--- DIRECTIONS ---
Each entry is to be retyped without alteration, and no picture is to be included.

[[ DATA FOR THE TASK open ]]

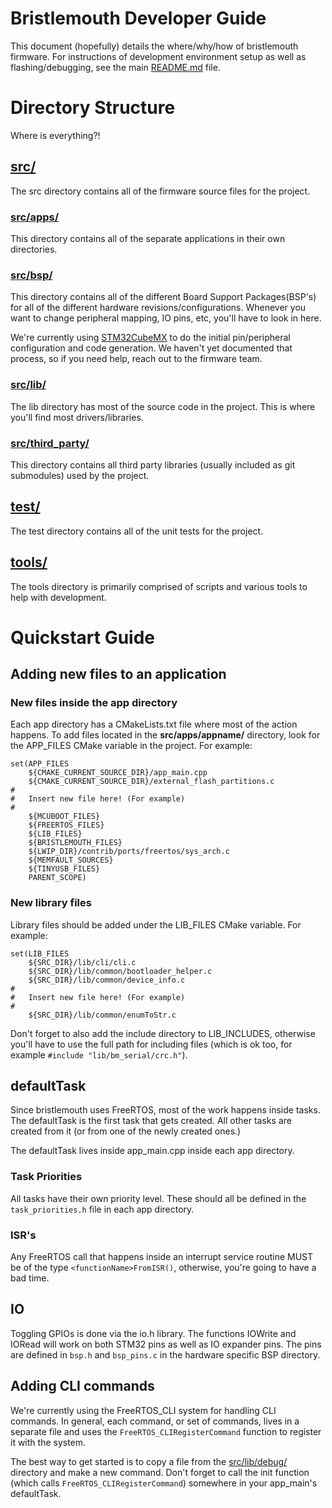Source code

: # Bristlemouth Developer Guide

This document (hopefully) details the where/why/how of bristlemouth firmware. For instructions of development environment setup as well as flashing/debugging, see the main [README.md](README.md) file.

# Directory Structure
Where is everything?!

## [src/](src/)
The src directory contains all of the firmware source files for the project.

### [src/apps/](src/apps/)
This directory contains all of the separate applications in their own directories.

### [src/bsp/](src/bsp/)
This directory contains all of the different Board Support Packages(BSP's) for all of the different hardware revisions/configurations. Whenever you want to change peripheral mapping, IO pins, etc, you'll have to look in here.

We're currently using [STM32CubeMX](https://www.st.com/en/development-tools/stm32cubemx.html) to do the initial pin/peripheral configuration and code generation. We haven't yet documented that process, so if you need help, reach out to the firmware team.

### [src/lib/](src/lib/)
The lib directory has most of the source code in the project. This is where you'll find most drivers/libraries.

### [src/third_party/](src/third_party/)
This directory contains all third party libraries (usually included as git submodules) used by the project.

## [test/](test/)
The test directory contains all of the unit tests for the project.

## [tools/](tools/)
The tools directory is primarily comprised of scripts and various tools to help with development.

# Quickstart Guide

## Adding new files to an application
### New files inside the app directory
Each app directory has a CMakeLists.txt file where most of the action happens.
To add files located in the **src/apps/appname/** directory, look for the APP_FILES CMake variable in the project. For example:
```
set(APP_FILES
    ${CMAKE_CURRENT_SOURCE_DIR}/app_main.cpp
    ${CMAKE_CURRENT_SOURCE_DIR}/external_flash_partitions.c
#
#   Insert new file here! (For example)
#
    ${MCUBOOT_FILES}
    ${FREERTOS_FILES}
    ${LIB_FILES}
    ${BRISTLEMOUTH_FILES}
    ${LWIP_DIR}/contrib/ports/freertos/sys_arch.c
    ${MEMFAULT_SOURCES}
    ${TINYUSB_FILES}
    PARENT_SCOPE)
```

### New library files
Library files should be added under the LIB_FILES CMake variable. For example:
```
set(LIB_FILES
    ${SRC_DIR}/lib/cli/cli.c
    ${SRC_DIR}/lib/common/bootloader_helper.c
    ${SRC_DIR}/lib/common/device_info.c
#
#   Insert new file here! (For example)
#
    ${SRC_DIR}/lib/common/enumToStr.c
```

Don't forget to also add the include directory to LIB_INCLUDES, otherwise you'll have to use the full path for including files (which is ok too, for example `#include "lib/bm_serial/crc.h"`).

## defaultTask
Since bristlemouth uses FreeRTOS, most of the work happens inside tasks. The defaultTask is the first task that gets created. All other tasks are created from it (or from one of the newly created ones.)

The defaultTask lives inside app_main.cpp inside each app directory.

### Task Priorities
All tasks have their own priority level. These should all be defined in the `task_priorities.h` file in each app directory.

### ISR's
Any FreeRTOS call that happens inside an interrupt service routine MUST be of the type `<functionName>FromISR()`, otherwise, you're going to have a bad time.


## IO
Toggling GPIOs is done via the io.h library. The functions IOWrite and IORead will work on both STM32 pins as well as IO expander pins. The pins are defined in `bsp.h` and `bsp_pins.c` in the hardware specific BSP directory.


## Adding CLI commands
We're currently using the FreeRTOS_CLI system for handling CLI commands. In general, each command, or set of commands, lives in a separate file and uses the `FreeRTOS_CLIRegisterCommand` function to register it with the system.

The best way to get started is to copy a file from the [src/lib/debug/](src/lib/debug/) directory and make a new command. Don't forget to call the init function (which calls `FreeRTOS_CLIRegisterCommand`) somewhere in your app_main's defaultTask.

###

[[ DATA FOR THE TASK closed ]]

--- YOUR RESPONSE ---
Source code

: # Bristlemouth Developer Guide

This document (hopefully) details the where/why/how of bristlemouth firmware. For instructions of development environment setup as well as flashing/debugging, see the main [README.md](README.md) file.

# Directory Structure
Where is everything?!

## [src/](src/)
The src directory contains all of the firmware source files for the project.

### [src/apps/](src/apps/)
This directory contains all of the separate applications in their own directories.

### [src/bsp/](src/bsp/)
This directory contains all of the different Board Support Packages(BSP's) for all of the different hardware revisions/configurations. Whenever you want to change peripheral mapping, IO pins, etc, you'll have to look in here.

We're currently using [STM32CubeMX](https://www.st.com/en/development-tools/stm32cubemx.html) to do the initial pin/peripheral configuration and code generation. We haven't yet documented that process, so if you need help, reach out to the firmware team.

### [src/lib/](src/lib/)
The lib directory has most of the source code in the project. This is where you'll find most drivers/libraries.

### [src/third_party/](src/third_party/)
This directory contains all third party libraries (usually included as git submodules) used by the project.

## [test/](test/)
The test directory contains all of the unit tests for the project.

## [tools/](tools/)
The tools directory is primarily comprised of scripts and various tools to help with development.

# Quickstart Guide

## Adding new files to an application
### New files inside the app directory
Each app directory has a CMakeLists.txt file where most of the action happens.
To add files located in the **src/apps/appname/** directory, look for the APP_FILES CMake variable in the project. For example:
```
set(APP_FILES
    ${CMAKE_CURRENT_SOURCE_DIR}/app_main.cpp
    ${CMAKE_CURRENT_SOURCE_DIR}/external_flash_partitions.c
#
#   Insert new file here! (For example)
#
    ${MCUBOOT_FILES}
    ${FREERTOS_FILES}
    ${LIB_FILES}
    ${BRISTLEMOUTH_FILES}
    ${LWIP_DIR}/contrib/ports/freertos/sys_arch.c
    ${MEMFAULT_SOURCES}
    ${TINYUSB_FILES}
    PARENT_SCOPE)
```

### New library files
Library files should be added under the LIB_FILES CMake variable. For example:
```
set(LIB_FILES
    ${SRC_DIR}/lib/cli/cli.c
    ${SRC_DIR}/lib/common/bootloader_helper.c
    ${SRC_DIR}/lib/common/device_info.c
#
#   Insert new file here! (For example)
#
    ${SRC_DIR}/lib/common/enumToStr.c
```

Don't forget to also add the include directory to LIB_INCLUDES, otherwise you'll have to use the full path for including files (which is ok too, for example `#include "lib/bm_serial/crc.h"`).

## defaultTask
Since bristlemouth uses FreeRTOS, most of the work happens inside tasks. The defaultTask is the first task that gets created. All other tasks are created from it (or from one of the newly created ones.)

The defaultTask lives inside app_main.cpp inside each app directory.

### Task Priorities
All tasks have their own priority level. These should all be defined in the `task_priorities.h` file in each app directory.

### ISR's
Any FreeRTOS call that happens inside an interrupt service routine MUST be of the type `<functionName>FromISR()`, otherwise, you're going to have a bad time.


## IO
Toggling GPIOs is done via the io.h library. The functions IOWrite and IORead will work on both STM32 pins as well as IO expander pins. The pins are defined in `bsp.h` and `bsp_pins.c` in the hardware specific BSP directory.


## Adding CLI commands
We're currently using the FreeRTOS_CLI system for handling CLI commands. In general, each command, or set of commands, lives in a separate file and uses the `FreeRTOS_CLIRegisterCommand` function to register it with the system.

The best way to get started is to copy a file from the [src/lib/debug/](src/lib/debug/) directory and make a new command. Don't forget to call the init function (which calls `FreeRTOS_CLIRegisterCommand`) somewhere in your app_main's defaultTask.

###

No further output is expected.